*** Opening Material for the task ***
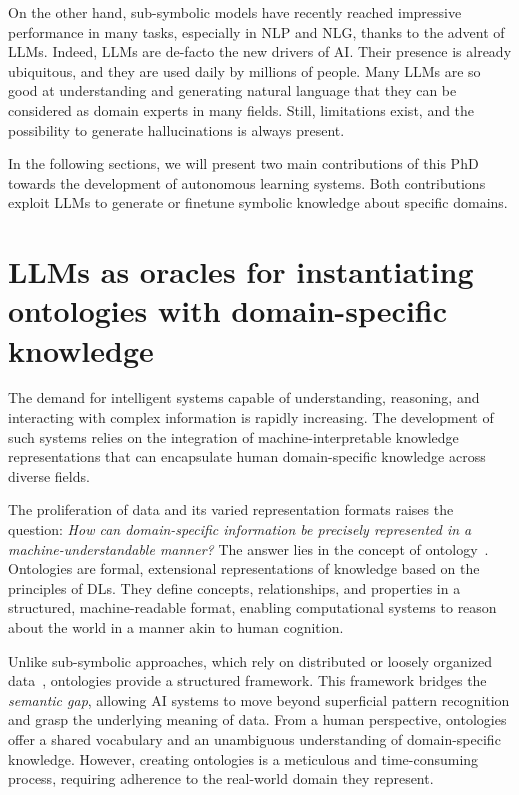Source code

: On the other hand, sub-symbolic models have recently reached impressive performance in many tasks, especially in \gls{NLP} and \gls{NLG}, thanks to the advent of \glspl{LLM}.
%
Indeed, \glspl{LLM} are de-facto the new drivers of \gls{AI}.
%
Their presence is already ubiquitous, and they are used daily by millions of people.
%
Many \glspl{LLM} are so good at understanding and generating natural language that they can be considered as domain experts in many fields.
%
Still, limitations exist, and the possibility to generate hallucinations is always present.


In the following sections, we will present two main contributions of this PhD towards the development of autonomous learning systems.
%
Both contributions exploit \glspl{LLM} to generate or finetune symbolic knowledge about specific domains.



\section{\Glspl{LLM} as oracles for instantiating ontologies with domain-specific knowledge}
\label{sec:llm-as-oracles-for-instantiating-ontologies-with-domain-specific-knowledge}
%
The demand for intelligent systems capable of understanding, reasoning, and interacting with complex information is rapidly increasing.
%
The development of such systems relies on the integration of machine-interpretable knowledge representations that can encapsulate human domain-specific knowledge across diverse fields.


The proliferation of data and its varied representation formats raises the question: \emph{How can domain-specific information be precisely represented in a machine-understandable manner?}
%
The answer lies in the concept of ontology~\cite{DBLP:books/daglib/p/Grimm10}.
%
Ontologies are formal, extensional representations of knowledge based on the principles of \glspl{DL}.
%
They define concepts, relationships, and properties in a structured, machine-readable format, enabling computational systems to reason about the world in a manner akin to human cognition.


Unlike sub-symbolic approaches, which rely on distributed or loosely organized data~\cite{placeholder}, ontologies provide a structured framework.
%
This framework bridges the \emph{semantic gap}, allowing \gls{AI} systems to move beyond superficial pattern recognition and grasp the underlying meaning of data.
%
From a human perspective, ontologies offer a shared vocabulary and an unambiguous understanding of domain-specific knowledge.
%
However, creating ontologies is a meticulous and time-consuming process, requiring adherence to the real-world domain they represent.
*** Closing Material for the task ***
Among the entries, find every line holding "with" and return it.

Task solution ::
\section{\Glspl{LLM} as oracles for instantiating ontologies with domain-specific knowledge}
\label{sec:llm-as-oracles-for-instantiating-ontologies-with-domain-specific-knowledge}
The demand for intelligent systems capable of understanding, reasoning, and interacting with complex information is rapidly increasing.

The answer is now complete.